Jean Ernest Christin est né et mort à Chamoux.
Comme bien d'autres Savoyards, il est "monté" dans la capitale - comme laitier; mais il a vite bifurqué, et sa carrière fut celle d'un choriste apprécié à l'Opéra de Paris. Il est revenu à 64 ans bien sonnés dans son village natal.
Quelques Chamoyards encore se souviennent avoir entendu dans leur enfance leurs grands-parents parler avec émotion de son chant de Noël dans l'église…
Détails sur une longue carrière lyrique, et une vie très remplie.

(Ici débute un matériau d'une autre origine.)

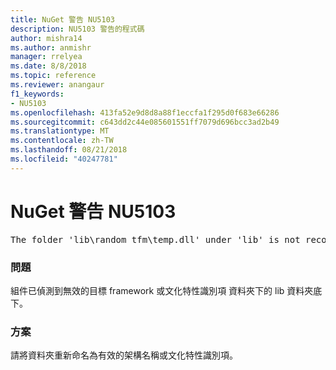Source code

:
 ```yaml
---
title: NuGet 警告 NU5103
description: NU5103 警告的程式碼
author: mishra14
ms.author: anmishr
manager: rrelyea
ms.date: 8/8/2018
ms.topic: reference
ms.reviewer: anangaur
f1_keywords:
- NU5103
ms.openlocfilehash: 413fa52e9d8d8a88f1eccfa1f295d0f683e66286
ms.sourcegitcommit: c643dd2c44e085601551ff7079d696bcc3ad2b49
ms.translationtype: MT
ms.contentlocale: zh-TW
ms.lasthandoff: 08/21/2018
ms.locfileid: "40247781"
---
```

# <a name="nuget-warning-nu5103"></a>NuGet 警告 NU5103
<pre>The folder 'lib\random_tfm\temp.dll' under 'lib' is not recognized as a valid framework name or a supported culture identifier. Rename it to a valid framework name or culture identifier.</pre>

### <a name="issue"></a>問題

組件已偵測到無效的目標 framework 或文化特性識別項 資料夾下的 lib 資料夾底下。


### <a name="solution"></a>方案

請將資料夾重新命名為有效的架構名稱或文化特性識別項。

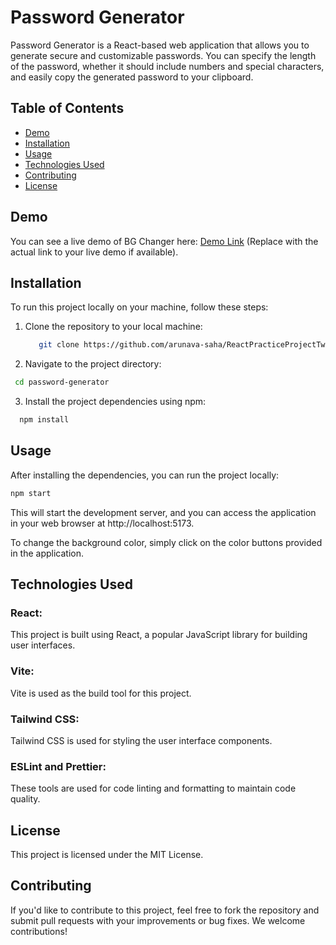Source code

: # Password Generator

Password Generator is a React-based web application that allows you to generate secure and customizable passwords. You can specify the length of the password, whether it should include numbers and special characters, and easily copy the generated password to your clipboard.

## Table of Contents

- [Demo](#demo)
- [Installation](#installation)
- [Usage](#usage)
- [Technologies Used](#technologies-used)
- [Contributing](#contributing)
- [License](#license)

## Demo

You can see a live demo of BG Changer here: [Demo Link](#) (Replace with the actual link to your live demo if available).

## Installation

To run this project locally on your machine, follow these steps:

1. Clone the repository to your local machine:
   ```bash
      git clone https://github.com/arunava-saha/ReactPracticeProjectTwo.git
   ```

2. Navigate to the project directory:
  ```bash
   cd password-generator
  ```

3. Install the project dependencies using npm:
  ```bash
    npm install
  ```
## Usage
After installing the dependencies, you can run the project locally:

  ```bash
  npm start
  ```
This will start the development server, and you can access the application in your web browser at http://localhost:5173.

To change the background color, simply click on the color buttons provided in the application.

## Technologies Used
### React: 
This project is built using React, a popular JavaScript library for building user interfaces.
### Vite: 
Vite is used as the build tool for this project.
### Tailwind CSS: 
Tailwind CSS is used for styling the user interface components.
### ESLint and Prettier: 
These tools are used for code linting and formatting to maintain code quality.
## License
This project is licensed under the MIT License.

## Contributing
If you'd like to contribute to this project, feel free to fork the repository and submit pull requests with your improvements or bug fixes. We welcome contributions!
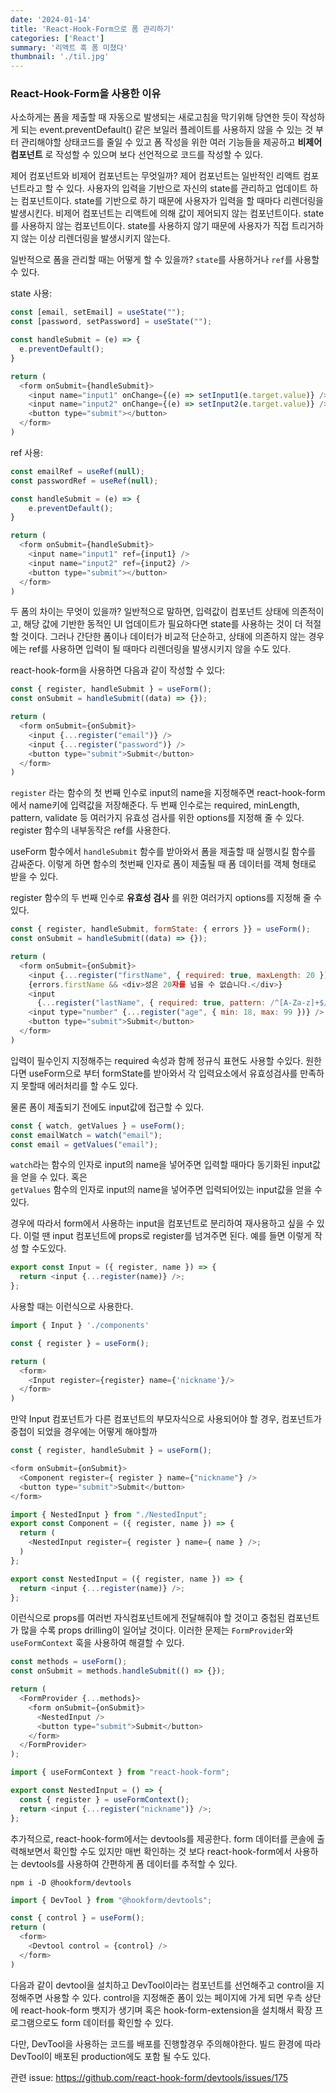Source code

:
 ```yaml
---
date: '2024-01-14'
title: 'React-Hook-Form으로 폼 관리하기'
categories: ['React']
summary: '리액트 훅 폼 미쳤다'
thumbnail: './til.jpg'
---
```

### React-Hook-Form을 사용한 이유 
사소하게는 폼을 제출할 때 자동으로 발생되는 새로고침을 막기위해 당연한 듯이 작성하게 되는 event.preventDefault() 같은 보일러 플레이트를 사용하지 않을 수 있는 것 부터 관리해야할 상태코드를 줄일 수 있고 폼 작성을 위한 여러 기능들을 제공하고 **비제어 컴포넌트** 로 작성할 수 있으며 보다 선언적으로 코드를 작성할 수 있다.

제어 컴포넌트와 비제어 컴포넌트는 무엇일까?
제어 컴포넌트는 일반적인 리액트 컴포넌트라고 할 수 있다. 사용자의 입력을 기반으로 자신의 state를 관리하고 업데이트 하는 컴포넌트이다. state를 기반으로 하기 때문에 사용자가 입력을 할 때마다 리렌더링을 발생시킨다.
비제어 컴포넌트는 리액트에 의해 값이 제어되지 않는 컴포넌트이다. state를 사용하지 않는 컴포넌트이다. state를 사용하지 않기 때문에 사용자가 직접 트리거하지 않는 이상 리렌더링을 발생시키지 않는다.

일반적으로 폼을 관리할 때는 어떻게 할 수 있을까? `state`를 사용하거나 `ref`를 사용할 수 있다.

state 사용:
```js
const [email, setEmail] = useState("");
const [password, setPassword] = useState("");

const handleSubmit = (e) => {
  e.preventDefault();
}

return (
  <form onSubmit={handleSubmit}>
    <input name="input1" onChange={(e) => setInput1(e.target.value)} />
    <input name="input2" onChange={(e) => setInput2(e.target.value)} />
    <button type="submit"></button>
  </form>
)
```

ref 사용:
```js
const emailRef = useRef(null);
const passwordRef = useRef(null);

const handleSubmit = (e) => {
    e.preventDefault();
}

return (
  <form onSubmit={handleSubmit}>
    <input name="input1" ref={input1} />
    <input name="input2" ref={input2} />
    <button type="submit"></button>
  </form>
)
```

두 폼의 차이는 무엇이 있을까? 일반적으로 말하면, 입력값이 컴포넌트 상태에 의존적이고, 해당 값에 기반한 동적인 UI 업데이트가 필요하다면 state를 사용하는 것이 더 적절할 것이다. 그러나 간단한 폼이나 데이터가 비교적 단순하고, 상태에 의존하지 않는 경우에는 ref를 사용하면 입력이 될 때마다 리렌더링을 발생시키지 않을 수도 있다.

react-hook-form을 사용하면 다음과 같이 작성할 수 있다:

```js
const { register, handleSubmit } = useForm();
const onSubmit = handleSubmit((data) => {});

return (
  <form onSubmit={onSubmit}>
    <input {...register("email")} />
    <input {...register("password")} />
    <button type="submit">Submit</button>
  </form>
)
```

`register` 라는 함수의 첫 번째 인수로 input의 name을 지정해주면 react-hook-form 에서 name키에 입력값을 저장해준다.
두 번째 인수로는 required, minLength, pattern, validate 등 여러가지 유효성 검사를 위한 options를 지정해 줄 수 있다. register 함수의 내부동작은 ref를 사용한다.

useForm 함수에서 `handleSubmit` 함수를 받아와서 폼을 제출할 때 실행시킬 함수를 감싸준다. 이렇게 하면 함수의 첫번째 인자로 폼이 제출될 때 폼 데이터를 객체 형태로 받을 수 있다.

register 함수의 두 번째 인수로 **유효성 검사** 를 위한 여러가지 options를 지정해 줄 수 있다.

```js
const { register, handleSubmit, formState: { errors }} = useForm();
const onSubmit = handleSubmit((data) => {});

return (
  <form onSubmit={onSubmit}>
    <input {...register("firstName", { required: true, maxLength: 20 })} />
    {errors.firstName && <div>성은 20자를 넘을 수 없습니다.</div>}
    <input
      {...register("lastName", { required: true, pattern: /^[A-Za-z]+$/i/ })} />
    <input type="number" {...register("age", { min: 18, max: 99 })} />
    <button type="submit">Submit</button>
  </form>
)
```

입력이 필수인지 지정해주는 required 속성과 함께 정규식 표현도 사용할 수있다. 원한다면 useForm으로 부터 formState를 받아와서 각 입력요소에서 유효성검사를 만족하지 못할때 에러처리를 할 수도 있다.

물론 폼이 제출되기 전에도 input값에 접근할 수 있다.

```js
const { watch, getValues } = useForm();
const emailWatch = watch("email");
const email = getValues("email");
```

`watch`라는 함수의 인자로 input의 name을 넣어주면 입력할 때마다 동기화된 input값을 얻을 수 있다. 혹은
<br/>
`getValues` 함수의 인자로 input의 name을 넣어주면 입력되어있는 input값을 얻을 수 있다.

경우에 따라서 form에서 사용하는 input을 컴포넌트로 분리하여 재사용하고 싶을 수 있다. 이럴 땐 input 컴포넌트에 props로 register를 넘겨주면 된다. 예를 들면 이렇게 작성 할 수도있다.

```js
export const Input = ({ register, name }) => {
  return <input {...register(name)} />;
};
```

사용할 때는 이런식으로 사용한다.

```js
import { Input } './components'

const { register } = useForm();

return (
  <form>
    <Input register={register} name={'nickname'}/>
  </form>
)
```

만약 Input 컴포넌트가 다른 컴포넌트의 부모자식으로 사용되어야 할 경우, 컴포넌트가 중첩이 되었을 경우에는 어떻게 해야할까

```js
const { register, handleSubmit } = useForm();

<form onSubmit={onSubmit}>
  <Component register={ register } name={"nickname"} />
  <button type="submit">Submit</button>
</form>
```

```js
import { NestedInput } from "./NestedInput";
export const Component = ({ register, name }) => {
  return (
    <NestedInput register={ register } name={ name } />;
  )
};
```

```js
export const NestedInput = ({ register, name }) => {
  return <input {...register(name)} />;
};
```


이런식으로 props를 여러번 자식컴포넌트에게 전달해줘야 할 것이고 중첩된 컴포넌트가 많을 수록 props drilling이 일어날 것이다. 이러한 문제는 `FormProvider`와 `useFormContext` 훅을 사용하여 해결할 수 있다.

```js
const methods = useForm();
const onSubmit = methods.handleSubmit(() => {});

return (
  <FormProvider {...methods}>
    <form onSubmit={onSubmit}>
      <NestedInput />
      <button type="submit">Submit</button>
    </form>
  </FormProvider>
);
```

```js
import { useFormContext } from "react-hook-form";

export const NestedInput = () => {
  const { register } = useFormContext();
  return <input {...register("nickname")} />;
};

```

추가적으로, react-hook-form에서는 devtools를 제공한다. form 데이터를 콘솔에 출력해보면서 확인할 수도 있지만 매번 확인하는 것 보다 react-hook-form에서 사용하는 devtools를 사용하여 간편하게 폼 데이터를 추적할 수 있다.

```shell
npm i -D @hookform/devtools
```

```js
import { DevTool } from "@hookform/devtools";

const { control } = useForm();
return (
  <form>
    <Devtool control = {control} />
  </form>
)
```

다음과 같이 devtool을 설치하고 DevTool이라는 컴포넌트를 선언해주고 control을 지정해주면 사용할 수 있다.
control을 지정해준 폼이 있는 페이지에 가게 되면 우측 상단에 react-hook-form 뱃지가 생기며 혹은 hook-form-extension을 설치해서 확장 프로그램으로도 form 데이터를 확인할 수 있다.

다만, DevTool을 사용하는 코드를 배포를 진행할경우 주의해야한다. 빌드 환경에 따라 DevTool이 배포된 production에도 포함 될 수도 있다.

관련 issue: https://github.com/react-hook-form/devtools/issues/175
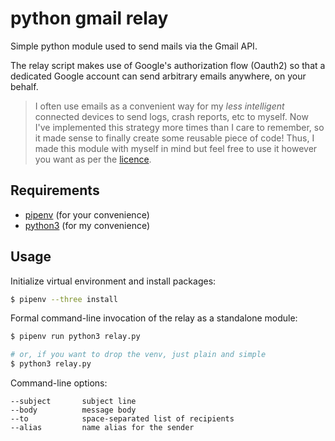 # python gmail relay
Simple python module used to send mails via the Gmail API.

The relay script makes use of Google's authorization flow (Oauth2) so that a dedicated Google account can send arbitrary emails anywhere, on your behalf.

> I often use emails as a convenient way for my _less intelligent_ connected devices to send logs, crash reports, etc to myself. Now I've implemented this strategy more times than I care to remember, so it made sense to finally create some reusable piece of code! Thus, I made this module with myself in mind but feel free to use it however you want as per the [licence](https://github.com/remnestal/pygmail/blob/master/LICENSE).

## Requirements
* [pipenv](https://github.com/pypa/pipenv) (for your convenience)
* [python3](https://www.python.org/downloads/) (for my convenience)

## Usage
Initialize virtual environment and install packages:
```bash
$ pipenv --three install
```
Formal command-line invocation of the relay as a standalone module:
```bash
$ pipenv run python3 relay.py

# or, if you want to drop the venv, just plain and simple
$ python3 relay.py
```

Command-line options:
```
--subject       subject line
--body          message body
--to            space-separated list of recipients
--alias         name alias for the sender
```
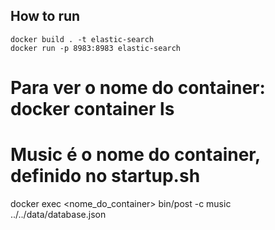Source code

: ## How to run

```
docker build . -t elastic-search
docker run -p 8983:8983 elastic-search
```

# Para ver o nome do container: docker container ls
# Music é o nome do container, definido no startup.sh
docker exec <nome_do_container> bin/post -c music ../../data/database.json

Il faut dire que le chant était apprécié dans la famille de Jean Ernest : on parlait aussi de la belle voix de l'abbé Christin, et du joli timbre d'une cousine.
Jean Ernest est né à Chamoux, le 9 décembre 1858 1.
Ses parents, Louis Christin et Joséphine Fantin, étaient alors cabaretiers à Chamoux. Nombreuse fratrie : 10 enfants.
C'est peut-être pourquoi Jean Ernest quitte le village et rejoint à Paris son grand frère Pierre, épicier rue Petit dans le 19e arrondissement. Ernest sera laitier.
Il se marie le 20 février 1882 avec Thérèse Ernestine Claray, une Chamoyarde de vingt ans 1, qui décède à Paris quelques mois après, le 12 décembre 1882 à 22h 2 : elle laisse une petite fille, Thérèse Ernestine Christin, née le 12 décembre 1882 à 19h 2. Ils vivaient alors 8, rue de Chartres dans le 18e.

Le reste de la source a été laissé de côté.